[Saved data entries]
<<<<

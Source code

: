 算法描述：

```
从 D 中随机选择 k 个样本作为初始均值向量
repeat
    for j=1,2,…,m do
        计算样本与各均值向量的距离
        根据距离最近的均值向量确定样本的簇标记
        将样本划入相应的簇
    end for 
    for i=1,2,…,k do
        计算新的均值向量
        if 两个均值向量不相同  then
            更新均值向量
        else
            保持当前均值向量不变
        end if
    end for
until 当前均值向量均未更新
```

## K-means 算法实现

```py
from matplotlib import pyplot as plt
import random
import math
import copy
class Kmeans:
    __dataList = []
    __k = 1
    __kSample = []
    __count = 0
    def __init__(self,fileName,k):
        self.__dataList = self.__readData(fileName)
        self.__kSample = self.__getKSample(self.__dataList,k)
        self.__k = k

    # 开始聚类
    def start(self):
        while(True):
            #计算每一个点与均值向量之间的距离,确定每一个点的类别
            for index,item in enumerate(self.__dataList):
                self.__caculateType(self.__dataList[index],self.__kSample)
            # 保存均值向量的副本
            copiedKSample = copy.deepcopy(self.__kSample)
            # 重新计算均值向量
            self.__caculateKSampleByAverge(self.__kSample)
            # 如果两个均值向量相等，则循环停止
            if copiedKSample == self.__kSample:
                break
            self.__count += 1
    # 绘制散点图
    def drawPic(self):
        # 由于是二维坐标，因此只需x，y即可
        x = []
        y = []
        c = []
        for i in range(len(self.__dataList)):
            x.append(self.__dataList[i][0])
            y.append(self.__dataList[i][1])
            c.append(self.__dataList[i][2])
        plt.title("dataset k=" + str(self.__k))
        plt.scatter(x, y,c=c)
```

>>>>

=== Exercise requirements ===
Lines holding the string "fileName" in the records above must be counted; give the number alone.

=== Solution to the problem ===
2